Многие из этих святых собирались прославить Бога прежде, чем исполнятся их пророчества, и уже с высот небес смотреть с состраданием на смуты в христианском мире, подобно людям, которые, стоя на безоблачных высотах гор, смотрят вниз на бури, бушующие на земле и на море, потопляющие большие корабли и разрушающие высокие башни.

ГЛАВА ВОСЬМАЯ

Очерк магометанской веры

Хотя мы и не имеем здесь в виду подробно изучать учение, проповедуемое Магометом, нам необходимо, однако, рассмотреть его в главных чертах для верной оценки характера и деятельности Магомета и тех событий и обстоятельств, о которых дальше пойдет речь.

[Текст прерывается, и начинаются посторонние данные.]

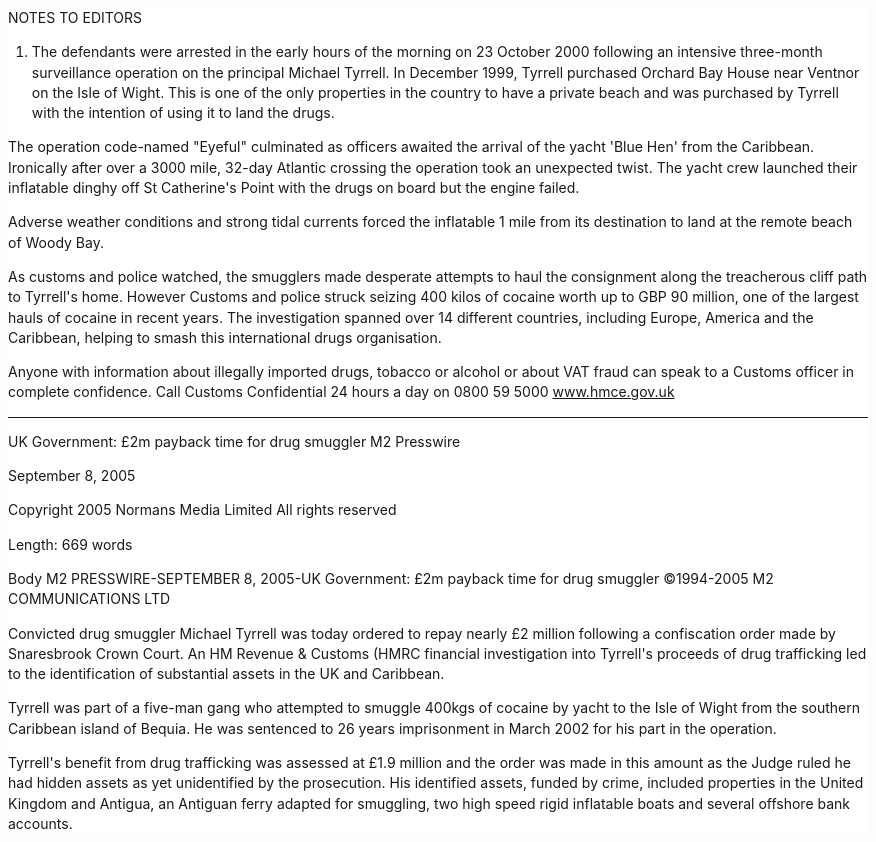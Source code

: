 NOTES TO EDITORS

1. The defendants were arrested in the early hours of the morning on 23 October 2000 following an intensive three-month surveillance operation on the principal Michael Tyrrell. In December 1999, Tyrrell purchased Orchard Bay House near Ventnor on the Isle of Wight. This is one of the only properties in the country to have a private beach and was purchased by Tyrrell with the intention of using it to land the drugs.

The operation code-named "Eyeful" culminated as officers awaited the arrival of the yacht 'Blue Hen' from the Caribbean. Ironically after over a 3000 mile, 32-day Atlantic crossing the operation took an unexpected twist. The yacht crew launched their inflatable dinghy off St Catherine's Point with the drugs on board but the engine failed.

Adverse weather conditions and strong tidal currents forced the inflatable 1 mile from its destination to land at the remote beach of Woody Bay.

As customs and police watched, the smugglers made desperate attempts to haul the consignment along the treacherous cliff path to Tyrrell's home. However Customs and police struck seizing 400 kilos of cocaine worth up to GBP 90 million, one of the largest hauls of cocaine in recent years. The investigation spanned over 14 different countries, including Europe, America and the Caribbean, helping to smash this international drugs organisation.

Anyone with information about illegally imported drugs, tobacco or alcohol or about VAT fraud can speak to a Customs officer in complete confidence. Call Customs Confidential 24 hours a day on 0800 59 5000 www.hmce.gov.uk



---

UK Government: £2m payback time for drug smuggler
M2 Presswire

September 8, 2005


Copyright 2005 Normans Media Limited All rights reserved


Length: 669 words


Body
M2 PRESSWIRE-SEPTEMBER 8, 2005-UK Government: £2m payback time for drug smuggler ©1994-2005 M2 COMMUNICATIONS LTD

Convicted drug smuggler Michael Tyrrell was today ordered to repay nearly £2 million following a confiscation order made by Snaresbrook Crown Court. An HM Revenue & Customs (HMRC financial investigation into Tyrrell's proceeds of drug trafficking led to the identification of substantial assets in the UK and Caribbean.

Tyrrell was part of a five-man gang who attempted to smuggle 400kgs of cocaine by yacht to the Isle of Wight from the southern Caribbean island of Bequia. He was sentenced to 26 years imprisonment in March 2002 for his part in the operation.

Tyrrell's benefit from drug trafficking was assessed at £1.9 million and the order was made in this amount as the Judge ruled he had hidden assets as yet unidentified by the prosecution. His identified assets, funded by crime, included properties in the United Kingdom and Antigua, an Antiguan ferry adapted for smuggling, two high speed rigid inflatable boats and several offshore bank accounts.

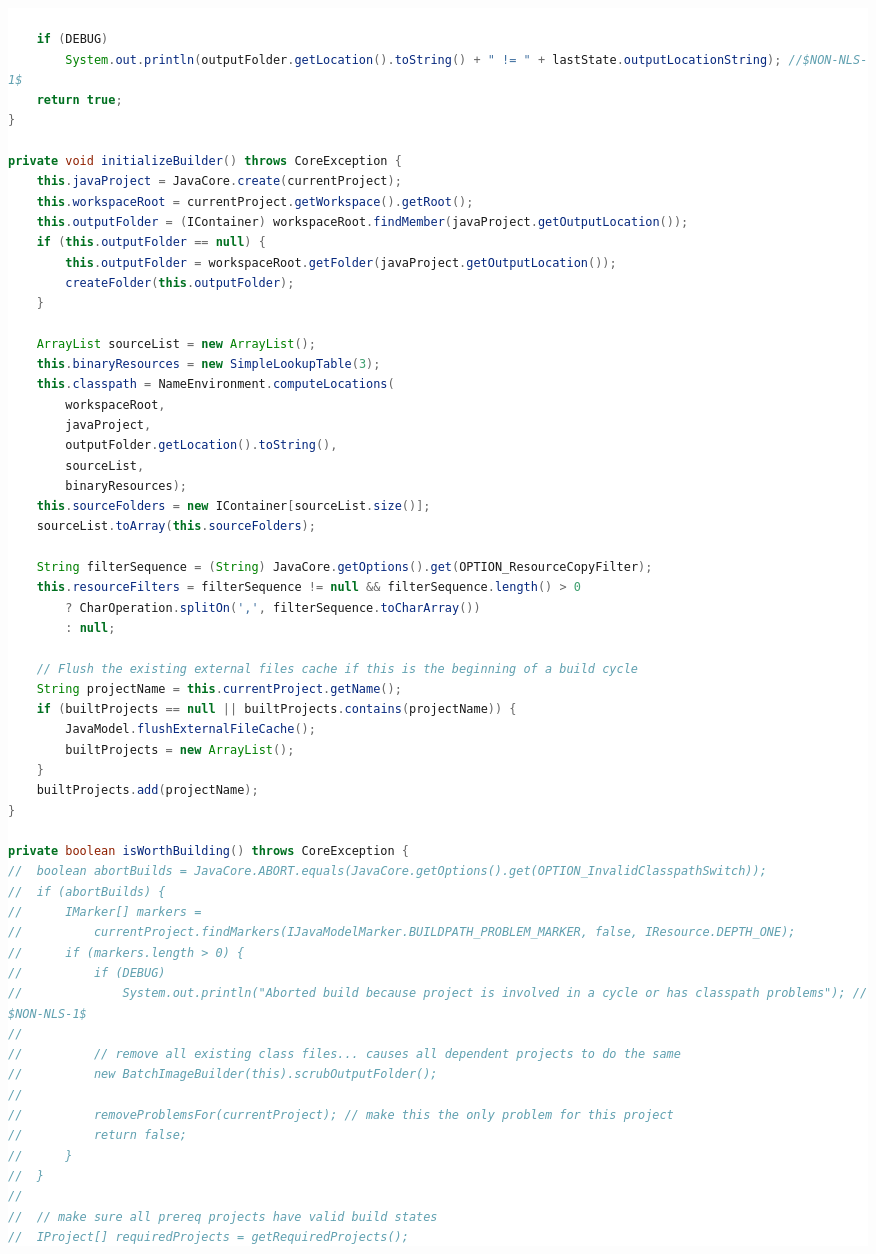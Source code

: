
 ```java

	if (DEBUG)
		System.out.println(outputFolder.getLocation().toString() + " != " + lastState.outputLocationString); //$NON-NLS-1$
	return true;
} 

private void initializeBuilder() throws CoreException {
	this.javaProject = JavaCore.create(currentProject);
	this.workspaceRoot = currentProject.getWorkspace().getRoot();
	this.outputFolder = (IContainer) workspaceRoot.findMember(javaProject.getOutputLocation());
	if (this.outputFolder == null) {
		this.outputFolder = workspaceRoot.getFolder(javaProject.getOutputLocation());
		createFolder(this.outputFolder);
	}

	ArrayList sourceList = new ArrayList();
	this.binaryResources = new SimpleLookupTable(3);
	this.classpath = NameEnvironment.computeLocations(
		workspaceRoot,
		javaProject,
		outputFolder.getLocation().toString(),
		sourceList,
		binaryResources);
	this.sourceFolders = new IContainer[sourceList.size()];
	sourceList.toArray(this.sourceFolders);

	String filterSequence = (String) JavaCore.getOptions().get(OPTION_ResourceCopyFilter);
	this.resourceFilters = filterSequence != null && filterSequence.length() > 0
		? CharOperation.splitOn(',', filterSequence.toCharArray())
		: null;

	// Flush the existing external files cache if this is the beginning of a build cycle
	String projectName = this.currentProject.getName();
	if (builtProjects == null || builtProjects.contains(projectName)) {
		JavaModel.flushExternalFileCache();
		builtProjects = new ArrayList();
	}
	builtProjects.add(projectName);
}

private boolean isWorthBuilding() throws CoreException {
//	boolean abortBuilds = JavaCore.ABORT.equals(JavaCore.getOptions().get(OPTION_InvalidClasspathSwitch));
//	if (abortBuilds) {
//		IMarker[] markers =
//			currentProject.findMarkers(IJavaModelMarker.BUILDPATH_PROBLEM_MARKER, false, IResource.DEPTH_ONE);
//		if (markers.length > 0) {
//			if (DEBUG)
//				System.out.println("Aborted build because project is involved in a cycle or has classpath problems"); //$NON-NLS-1$
//
//			// remove all existing class files... causes all dependent projects to do the same
//			new BatchImageBuilder(this).scrubOutputFolder();
//
//			removeProblemsFor(currentProject); // make this the only problem for this project
//			return false;
//		}
//	}
//
//	// make sure all prereq projects have valid build states
//	IProject[] requiredProjects = getRequiredProjects();
```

Нужно, главным образом, помнить, что Магомет не объявлял открыто, что он основывает новую религию, а считал, что только возрождает веру, полученную людьми в очень давние времена непосредственно от Самого Бога. «Мы следуем, – говорится в Коране, – религии правоверого Авраама, не бывшего идолопоклонником. Мы верим в Бога и в то, что ниспослано нам и было ниспослано Аврааму и Измаилу, Исааку и Иакову и племенам их; верим в то, что было даровано от Господа Моисею и Христу и другим пророкам. Мы не делаем различия между ними и покоряемся Богу».[10 - Коран, гл. II.] Коран[11 - Происходит от арабского слова «кора», что значит читать или учить.] – великая книга, излагающая его веру, – появлялся не вдруг, а по частям, смотря по требованию обстоятельств и по степени возбуждения его чувств. Он выдавал его не за собственное творение, а за Божественное откровение, за слово Самого Бога. Во всем Коране говорит как бы Само Божество. «Мы ниспослали тебе книгу истины, подтверждающую ее во всей чистоте».[12 - Коран, гл. V.]

Закон Моисея, говорит он, был одно время правилом, руководящим жизнью людей. С пришествием Христа он заменен Евангелием, а последнее в свою очередь должно уступить свое место Корану, который более полон, точен и ясен, чем предыдущие законы, и имеет в виду исправить те искажения, которые вошли в них по небрежности или по испорченности их последователей. Это уже восполнение закона; после него не будет больше Божественных откровений. Магомет – последний и величайший из ряда пророков, посылаемых для возвещения воли Бога.

Единство Бога было краеугольным камнем этой исправленной религии. «Нет Бога кроме Бога» – вот главный ее догмат. Отсюда и название религии «ислам»[13 - Некоторые этимологи производят «ислам» от слова «салм» или «аслама», что значит спасение. Христиане превратили его в исламизм, а евреи заменили исламизм измаилизмом, как бы в упрек, намекая этим на происхождение арабов от измаилитов.От слова «ислам» арабы произвели слова Moslem или Muslem и Musulman, т. е. исповедующий веру ислама. Это в единственном числе, в двойственном же будет Muslimaninnan, а во множественном – Muslimen. Французы, как и некоторые другие нации, следуя законам своего языка, при заимствовании и переводе арабских терминов производят множественное число прибавлением буквы s, так что пишут Musulman в един, и Musulmans во множест. Некоторые английские писатели, и во главе их Гиббон, подражают им, воображая, что следуют арабскому правописанию; но большинство англичан подчиняются особенностям своего языка и пишут Moslem един., a Moslems множ., Musulman един, и Musulmen множ., что выходит благозвучнее.] – арабское слово, означающее покорность Богу. К этому руководящему догмату прибавлено: «Магомет – Божий пророк», что, как утверждали, узаконено Божественным возвещением и важно для того, чтобы откровения охотно принимались.